[Data entries]
'''

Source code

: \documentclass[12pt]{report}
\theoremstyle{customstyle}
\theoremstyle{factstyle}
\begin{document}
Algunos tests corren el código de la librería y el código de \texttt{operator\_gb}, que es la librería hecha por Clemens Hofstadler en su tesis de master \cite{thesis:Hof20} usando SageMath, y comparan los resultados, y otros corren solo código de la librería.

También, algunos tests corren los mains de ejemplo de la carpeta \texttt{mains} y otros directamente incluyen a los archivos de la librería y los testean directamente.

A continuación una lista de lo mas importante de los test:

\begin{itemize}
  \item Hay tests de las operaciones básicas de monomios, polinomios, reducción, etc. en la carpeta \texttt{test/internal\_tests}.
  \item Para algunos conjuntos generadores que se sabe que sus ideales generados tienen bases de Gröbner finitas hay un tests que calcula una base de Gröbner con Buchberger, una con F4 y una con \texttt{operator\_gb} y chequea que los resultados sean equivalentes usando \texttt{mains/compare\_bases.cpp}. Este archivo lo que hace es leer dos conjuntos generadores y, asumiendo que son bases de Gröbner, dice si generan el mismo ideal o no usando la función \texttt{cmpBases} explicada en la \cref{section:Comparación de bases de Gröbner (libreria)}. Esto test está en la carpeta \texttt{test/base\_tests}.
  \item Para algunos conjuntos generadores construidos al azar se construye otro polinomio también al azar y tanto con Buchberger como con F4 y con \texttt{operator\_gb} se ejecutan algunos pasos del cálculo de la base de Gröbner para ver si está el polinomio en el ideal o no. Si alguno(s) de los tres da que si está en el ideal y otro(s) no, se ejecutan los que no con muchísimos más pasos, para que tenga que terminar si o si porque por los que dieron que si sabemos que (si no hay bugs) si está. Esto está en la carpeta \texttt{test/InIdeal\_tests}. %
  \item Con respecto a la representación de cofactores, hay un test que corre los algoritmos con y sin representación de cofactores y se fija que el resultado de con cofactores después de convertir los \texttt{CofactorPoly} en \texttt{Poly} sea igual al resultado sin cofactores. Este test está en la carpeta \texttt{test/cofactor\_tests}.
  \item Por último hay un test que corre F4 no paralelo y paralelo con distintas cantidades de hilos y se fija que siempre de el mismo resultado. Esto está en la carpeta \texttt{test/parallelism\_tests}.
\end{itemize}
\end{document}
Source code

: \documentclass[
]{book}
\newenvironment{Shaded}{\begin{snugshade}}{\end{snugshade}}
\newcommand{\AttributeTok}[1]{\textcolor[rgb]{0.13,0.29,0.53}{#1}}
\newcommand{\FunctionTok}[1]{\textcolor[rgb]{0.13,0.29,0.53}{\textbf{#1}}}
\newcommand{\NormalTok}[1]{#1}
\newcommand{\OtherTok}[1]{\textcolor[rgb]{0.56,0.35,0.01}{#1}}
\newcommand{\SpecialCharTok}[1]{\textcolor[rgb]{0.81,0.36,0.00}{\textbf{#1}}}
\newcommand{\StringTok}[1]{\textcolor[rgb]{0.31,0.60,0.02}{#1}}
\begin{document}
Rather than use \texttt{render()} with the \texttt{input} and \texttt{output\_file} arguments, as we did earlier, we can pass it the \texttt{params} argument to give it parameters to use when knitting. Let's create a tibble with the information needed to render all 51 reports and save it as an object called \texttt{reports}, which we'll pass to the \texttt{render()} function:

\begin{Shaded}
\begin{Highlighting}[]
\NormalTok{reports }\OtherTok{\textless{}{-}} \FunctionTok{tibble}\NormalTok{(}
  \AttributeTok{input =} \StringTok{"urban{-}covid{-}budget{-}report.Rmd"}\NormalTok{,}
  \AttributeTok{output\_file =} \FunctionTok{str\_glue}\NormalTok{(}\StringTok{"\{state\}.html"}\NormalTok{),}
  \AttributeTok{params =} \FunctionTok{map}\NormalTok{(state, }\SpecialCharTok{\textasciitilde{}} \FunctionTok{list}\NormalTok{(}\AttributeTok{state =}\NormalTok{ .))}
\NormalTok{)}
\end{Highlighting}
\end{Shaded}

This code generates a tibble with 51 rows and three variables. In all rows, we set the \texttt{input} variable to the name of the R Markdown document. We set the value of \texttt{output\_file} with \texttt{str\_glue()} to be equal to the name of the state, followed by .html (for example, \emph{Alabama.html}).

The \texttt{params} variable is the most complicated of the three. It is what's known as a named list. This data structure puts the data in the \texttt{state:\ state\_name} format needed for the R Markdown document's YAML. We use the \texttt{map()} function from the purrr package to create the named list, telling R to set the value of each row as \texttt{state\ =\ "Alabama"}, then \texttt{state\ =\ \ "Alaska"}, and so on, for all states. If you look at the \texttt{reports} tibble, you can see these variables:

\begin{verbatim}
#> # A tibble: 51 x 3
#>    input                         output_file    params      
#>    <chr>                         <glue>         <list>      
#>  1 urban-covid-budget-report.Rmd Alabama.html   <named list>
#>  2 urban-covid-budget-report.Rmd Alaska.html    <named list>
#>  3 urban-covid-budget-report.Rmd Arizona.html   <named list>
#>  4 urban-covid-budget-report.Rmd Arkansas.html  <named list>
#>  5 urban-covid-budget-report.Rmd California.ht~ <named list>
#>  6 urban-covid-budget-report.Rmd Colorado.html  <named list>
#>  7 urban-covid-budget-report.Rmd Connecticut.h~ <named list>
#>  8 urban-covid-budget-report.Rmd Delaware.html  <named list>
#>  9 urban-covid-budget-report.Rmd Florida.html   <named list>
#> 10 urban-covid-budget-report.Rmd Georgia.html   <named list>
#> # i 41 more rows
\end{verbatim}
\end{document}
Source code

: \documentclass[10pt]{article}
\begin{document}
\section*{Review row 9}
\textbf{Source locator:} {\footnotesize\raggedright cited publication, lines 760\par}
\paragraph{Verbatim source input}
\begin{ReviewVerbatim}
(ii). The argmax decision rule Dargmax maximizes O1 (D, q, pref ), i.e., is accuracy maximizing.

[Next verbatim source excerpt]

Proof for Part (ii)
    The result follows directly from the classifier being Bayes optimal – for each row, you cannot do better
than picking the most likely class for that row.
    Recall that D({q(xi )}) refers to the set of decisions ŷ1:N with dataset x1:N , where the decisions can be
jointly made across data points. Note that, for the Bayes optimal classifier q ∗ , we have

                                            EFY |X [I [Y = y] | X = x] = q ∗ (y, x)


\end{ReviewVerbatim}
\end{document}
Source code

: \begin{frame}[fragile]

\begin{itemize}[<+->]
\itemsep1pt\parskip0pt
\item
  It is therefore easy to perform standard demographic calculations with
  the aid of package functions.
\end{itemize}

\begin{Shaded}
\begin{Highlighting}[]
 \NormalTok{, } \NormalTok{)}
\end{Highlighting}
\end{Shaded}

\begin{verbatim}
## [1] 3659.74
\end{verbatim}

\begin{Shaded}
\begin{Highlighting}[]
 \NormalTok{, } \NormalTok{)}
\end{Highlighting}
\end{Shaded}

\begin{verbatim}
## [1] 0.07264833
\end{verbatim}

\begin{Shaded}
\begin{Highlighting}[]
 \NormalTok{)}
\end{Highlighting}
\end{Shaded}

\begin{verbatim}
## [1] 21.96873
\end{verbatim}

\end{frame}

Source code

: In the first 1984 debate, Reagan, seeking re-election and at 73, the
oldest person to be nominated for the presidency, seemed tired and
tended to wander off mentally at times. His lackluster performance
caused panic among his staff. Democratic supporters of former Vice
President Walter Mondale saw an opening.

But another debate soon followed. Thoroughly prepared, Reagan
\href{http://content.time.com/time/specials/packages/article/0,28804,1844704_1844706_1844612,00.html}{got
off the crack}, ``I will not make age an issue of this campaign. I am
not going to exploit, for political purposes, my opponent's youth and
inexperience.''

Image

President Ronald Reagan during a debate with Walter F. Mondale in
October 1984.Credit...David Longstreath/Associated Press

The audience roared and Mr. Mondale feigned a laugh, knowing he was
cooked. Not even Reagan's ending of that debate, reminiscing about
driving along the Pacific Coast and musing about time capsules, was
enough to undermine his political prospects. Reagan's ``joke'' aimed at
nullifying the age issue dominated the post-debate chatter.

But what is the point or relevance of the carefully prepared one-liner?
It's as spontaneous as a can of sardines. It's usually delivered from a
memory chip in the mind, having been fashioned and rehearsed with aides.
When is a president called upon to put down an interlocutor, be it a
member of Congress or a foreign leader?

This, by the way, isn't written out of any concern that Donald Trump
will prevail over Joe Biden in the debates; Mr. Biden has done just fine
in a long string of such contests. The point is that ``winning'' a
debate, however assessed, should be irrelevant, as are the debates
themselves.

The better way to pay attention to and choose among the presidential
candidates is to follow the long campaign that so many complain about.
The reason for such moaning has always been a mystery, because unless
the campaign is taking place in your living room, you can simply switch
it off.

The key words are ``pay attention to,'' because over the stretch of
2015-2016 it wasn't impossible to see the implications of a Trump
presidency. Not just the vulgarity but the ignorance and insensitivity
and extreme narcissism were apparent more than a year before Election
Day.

'''

• _Goal of the exercise_
Your answer must be a single number: the count of lines in the records that include "Trump".

• _The completed task_
2